Dearborn Heights cast members include residents Jaime Paschke, 8, as Little Bo Peep; Olivia Flores, 9, Juliana Flores, 7, and Aaliyah Flores, 5, as Cottontail, Flopsy and Mopsy respectively in Act I and Celia, Fluffy and Muffy sheep in Act II; Alina Hazime, 8, as Rapunzel; Claire Lesniak, 9, as Goldilocks and a Wolfette understudy; Doni Anderson, 9, as Cinderella and a Wolfette understudy; Lucee Wilson, 8, as Beauty (Belle); Kurt Wilson, 6, as Jack Sprat; Anna Rogers, 12, as stepsister Anastasia and Alanna Rogers, 14, as stepsister Drizella; Sarah Jennings, 13, double cast as Miss Muffet and as one of the fairies; Mary Lesniak, 15, double cast as Grandmother Hood and as one of the fairies; Harry Totten, 17, as Judge Wise Old Man; Hope Lesniak, 13, double cast as Little Red and as one of the fairies; Rebekah Preiss, 14, double cast as Little Red and as one of the fairies; Karim Hazime, 12, double cast as a Boy who Cried Wolf; Adrienne Walling, 16, double cast as the Evil Stepmother and also as Mother Goose and Nicole Jennings, 16, double cast as Cindy Grim and as a bailiff.

Westland cast members include Rachel Cser, 9, Megan Cser, 10, and Emily Cser, 7, as Papa, Mama and Baby Bear respectively; Bailey Fallows, 7, as Thumbelina and Bryce Fallows, 5, as Tom Thumb; Charles (“Chas”) Cser, 7, as Puss in Boots and Evan Thornton, 4, as Hansel and Allie Thornton, 7, as Gretel.
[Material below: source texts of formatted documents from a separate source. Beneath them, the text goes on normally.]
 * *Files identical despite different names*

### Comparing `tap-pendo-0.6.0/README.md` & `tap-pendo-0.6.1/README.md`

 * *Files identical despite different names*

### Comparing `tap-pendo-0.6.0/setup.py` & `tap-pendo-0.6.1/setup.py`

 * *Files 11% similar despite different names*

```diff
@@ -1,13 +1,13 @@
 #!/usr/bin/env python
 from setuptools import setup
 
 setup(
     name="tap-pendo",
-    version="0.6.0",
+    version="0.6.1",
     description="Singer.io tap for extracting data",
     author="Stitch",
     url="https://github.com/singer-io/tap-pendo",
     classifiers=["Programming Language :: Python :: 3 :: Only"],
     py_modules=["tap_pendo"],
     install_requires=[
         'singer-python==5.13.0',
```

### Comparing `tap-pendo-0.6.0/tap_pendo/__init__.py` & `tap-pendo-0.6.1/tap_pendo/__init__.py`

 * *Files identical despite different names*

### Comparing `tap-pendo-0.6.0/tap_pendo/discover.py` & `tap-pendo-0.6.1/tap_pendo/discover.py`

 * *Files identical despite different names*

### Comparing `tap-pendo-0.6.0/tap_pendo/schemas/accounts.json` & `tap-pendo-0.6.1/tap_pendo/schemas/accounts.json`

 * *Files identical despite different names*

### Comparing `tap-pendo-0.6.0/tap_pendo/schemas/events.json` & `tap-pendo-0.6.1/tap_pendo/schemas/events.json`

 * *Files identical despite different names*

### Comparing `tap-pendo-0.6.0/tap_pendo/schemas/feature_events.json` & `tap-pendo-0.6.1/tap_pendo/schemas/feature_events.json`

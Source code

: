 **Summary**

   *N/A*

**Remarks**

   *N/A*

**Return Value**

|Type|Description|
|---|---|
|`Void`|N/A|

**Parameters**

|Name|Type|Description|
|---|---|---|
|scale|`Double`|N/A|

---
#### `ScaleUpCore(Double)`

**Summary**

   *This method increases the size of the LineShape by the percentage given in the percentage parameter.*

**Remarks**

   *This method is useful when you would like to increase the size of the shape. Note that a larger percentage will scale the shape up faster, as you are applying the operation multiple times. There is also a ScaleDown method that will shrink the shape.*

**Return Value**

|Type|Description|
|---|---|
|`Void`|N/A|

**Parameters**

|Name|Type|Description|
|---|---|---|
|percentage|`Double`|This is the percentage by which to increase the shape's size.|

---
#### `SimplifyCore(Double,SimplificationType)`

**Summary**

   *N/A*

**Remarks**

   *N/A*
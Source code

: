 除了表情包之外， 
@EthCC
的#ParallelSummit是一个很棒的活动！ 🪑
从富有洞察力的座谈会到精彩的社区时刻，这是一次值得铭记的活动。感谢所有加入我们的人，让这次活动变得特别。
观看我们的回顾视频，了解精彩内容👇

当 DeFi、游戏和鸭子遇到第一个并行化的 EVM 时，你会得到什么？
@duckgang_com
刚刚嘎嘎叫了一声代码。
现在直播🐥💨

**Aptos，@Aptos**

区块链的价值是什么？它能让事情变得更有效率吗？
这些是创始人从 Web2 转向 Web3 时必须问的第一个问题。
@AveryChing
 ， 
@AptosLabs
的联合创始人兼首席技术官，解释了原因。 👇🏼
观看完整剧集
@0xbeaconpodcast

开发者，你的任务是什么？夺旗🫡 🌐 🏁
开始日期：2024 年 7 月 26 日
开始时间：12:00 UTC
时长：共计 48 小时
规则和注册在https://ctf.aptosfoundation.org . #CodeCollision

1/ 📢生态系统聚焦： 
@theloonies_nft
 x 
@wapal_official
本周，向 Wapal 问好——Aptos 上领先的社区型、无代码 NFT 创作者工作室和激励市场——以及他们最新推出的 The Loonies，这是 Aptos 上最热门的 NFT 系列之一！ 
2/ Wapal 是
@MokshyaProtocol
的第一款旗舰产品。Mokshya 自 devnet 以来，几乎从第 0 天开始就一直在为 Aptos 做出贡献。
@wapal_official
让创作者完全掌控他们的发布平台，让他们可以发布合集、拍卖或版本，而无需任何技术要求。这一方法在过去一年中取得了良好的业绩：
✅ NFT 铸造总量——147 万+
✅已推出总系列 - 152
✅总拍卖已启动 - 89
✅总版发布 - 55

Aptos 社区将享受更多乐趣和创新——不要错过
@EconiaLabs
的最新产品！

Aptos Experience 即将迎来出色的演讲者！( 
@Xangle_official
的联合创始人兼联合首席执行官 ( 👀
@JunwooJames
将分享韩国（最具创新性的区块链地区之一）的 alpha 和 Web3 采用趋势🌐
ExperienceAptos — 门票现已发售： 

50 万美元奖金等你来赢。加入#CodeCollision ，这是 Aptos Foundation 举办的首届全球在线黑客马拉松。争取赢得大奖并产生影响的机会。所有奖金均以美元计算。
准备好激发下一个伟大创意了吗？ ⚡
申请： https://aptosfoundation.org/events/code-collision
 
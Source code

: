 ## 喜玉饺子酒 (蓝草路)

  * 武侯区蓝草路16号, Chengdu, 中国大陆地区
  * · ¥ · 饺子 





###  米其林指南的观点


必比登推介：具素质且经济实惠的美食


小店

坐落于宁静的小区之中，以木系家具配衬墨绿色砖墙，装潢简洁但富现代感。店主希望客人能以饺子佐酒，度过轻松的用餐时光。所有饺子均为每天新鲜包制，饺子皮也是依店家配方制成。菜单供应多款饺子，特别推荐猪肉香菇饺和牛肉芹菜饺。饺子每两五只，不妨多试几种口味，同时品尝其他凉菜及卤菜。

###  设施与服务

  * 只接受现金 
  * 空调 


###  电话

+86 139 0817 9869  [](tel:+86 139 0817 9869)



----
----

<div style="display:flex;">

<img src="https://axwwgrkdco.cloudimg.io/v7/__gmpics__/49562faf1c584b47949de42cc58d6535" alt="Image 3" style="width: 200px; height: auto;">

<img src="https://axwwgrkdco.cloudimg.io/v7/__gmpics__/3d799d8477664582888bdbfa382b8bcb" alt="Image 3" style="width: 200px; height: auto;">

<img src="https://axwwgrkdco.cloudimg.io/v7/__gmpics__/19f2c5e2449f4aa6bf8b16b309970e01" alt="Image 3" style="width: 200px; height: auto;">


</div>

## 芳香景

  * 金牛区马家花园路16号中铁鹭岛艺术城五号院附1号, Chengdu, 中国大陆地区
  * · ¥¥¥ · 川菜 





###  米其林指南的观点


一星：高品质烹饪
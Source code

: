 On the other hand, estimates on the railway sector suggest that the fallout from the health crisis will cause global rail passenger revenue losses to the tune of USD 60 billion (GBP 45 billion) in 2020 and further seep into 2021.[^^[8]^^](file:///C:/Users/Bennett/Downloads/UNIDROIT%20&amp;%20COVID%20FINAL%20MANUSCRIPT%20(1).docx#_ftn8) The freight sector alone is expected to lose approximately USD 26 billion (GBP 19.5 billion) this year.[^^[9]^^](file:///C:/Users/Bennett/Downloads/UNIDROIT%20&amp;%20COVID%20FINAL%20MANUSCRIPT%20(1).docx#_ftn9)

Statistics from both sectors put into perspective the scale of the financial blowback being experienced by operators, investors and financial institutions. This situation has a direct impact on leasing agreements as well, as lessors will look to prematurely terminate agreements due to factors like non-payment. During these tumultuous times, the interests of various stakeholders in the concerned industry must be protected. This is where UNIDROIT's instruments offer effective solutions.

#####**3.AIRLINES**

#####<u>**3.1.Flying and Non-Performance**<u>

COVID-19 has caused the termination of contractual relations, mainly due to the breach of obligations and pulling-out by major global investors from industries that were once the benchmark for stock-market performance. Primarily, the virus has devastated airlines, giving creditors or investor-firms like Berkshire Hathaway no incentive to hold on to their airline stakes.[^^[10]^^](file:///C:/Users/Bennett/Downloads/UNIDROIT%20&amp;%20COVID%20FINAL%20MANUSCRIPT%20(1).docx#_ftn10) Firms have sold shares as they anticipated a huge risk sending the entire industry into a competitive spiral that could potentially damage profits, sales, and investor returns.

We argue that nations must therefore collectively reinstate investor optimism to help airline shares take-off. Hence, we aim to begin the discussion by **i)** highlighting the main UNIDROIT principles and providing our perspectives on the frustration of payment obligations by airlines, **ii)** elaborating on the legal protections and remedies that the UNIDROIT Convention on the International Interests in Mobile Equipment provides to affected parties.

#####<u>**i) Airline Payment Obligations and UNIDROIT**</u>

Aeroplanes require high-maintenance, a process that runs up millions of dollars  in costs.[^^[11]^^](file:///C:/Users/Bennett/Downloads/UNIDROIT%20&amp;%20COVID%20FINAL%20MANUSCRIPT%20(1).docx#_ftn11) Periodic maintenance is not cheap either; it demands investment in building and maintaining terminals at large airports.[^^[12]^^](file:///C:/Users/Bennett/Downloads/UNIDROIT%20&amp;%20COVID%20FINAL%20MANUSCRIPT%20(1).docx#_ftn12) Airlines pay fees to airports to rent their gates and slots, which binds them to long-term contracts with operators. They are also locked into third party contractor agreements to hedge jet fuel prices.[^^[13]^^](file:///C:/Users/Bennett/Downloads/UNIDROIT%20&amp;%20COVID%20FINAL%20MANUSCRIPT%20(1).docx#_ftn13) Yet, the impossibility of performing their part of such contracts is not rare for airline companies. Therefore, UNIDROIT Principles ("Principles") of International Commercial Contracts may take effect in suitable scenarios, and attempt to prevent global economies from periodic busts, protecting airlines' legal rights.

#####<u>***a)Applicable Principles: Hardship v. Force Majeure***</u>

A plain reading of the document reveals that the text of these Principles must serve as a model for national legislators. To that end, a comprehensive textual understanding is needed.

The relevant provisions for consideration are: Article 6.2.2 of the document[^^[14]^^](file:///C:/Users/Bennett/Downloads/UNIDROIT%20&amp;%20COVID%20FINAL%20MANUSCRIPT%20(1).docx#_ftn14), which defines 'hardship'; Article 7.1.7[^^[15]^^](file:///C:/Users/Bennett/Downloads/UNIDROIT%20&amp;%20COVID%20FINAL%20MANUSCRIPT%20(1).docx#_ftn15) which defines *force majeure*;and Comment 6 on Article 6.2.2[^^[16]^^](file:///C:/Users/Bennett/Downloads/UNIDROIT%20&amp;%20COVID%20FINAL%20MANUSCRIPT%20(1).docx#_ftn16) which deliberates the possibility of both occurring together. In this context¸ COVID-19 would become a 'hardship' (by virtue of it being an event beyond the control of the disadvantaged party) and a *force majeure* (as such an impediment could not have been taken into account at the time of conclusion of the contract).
Canton Township cast members include Sophia Tyler, 10, as a Wolfette and Margaret Tyler, 16, double cast as the Fairy Godmother and as the Snow Queen; Garden City resident Madalyn Walentowicz, 5, is cast as the Little Mermaid; Inkster resident Marissa Campitelle, 15, is double cast as Cindy Grimm and as the bailiff; and Livonia cast members include Aiden Bressler, 8, as the Beast (from Beauty and the Beast) and Garrett Bressler, 5, as Jack Be Nimble.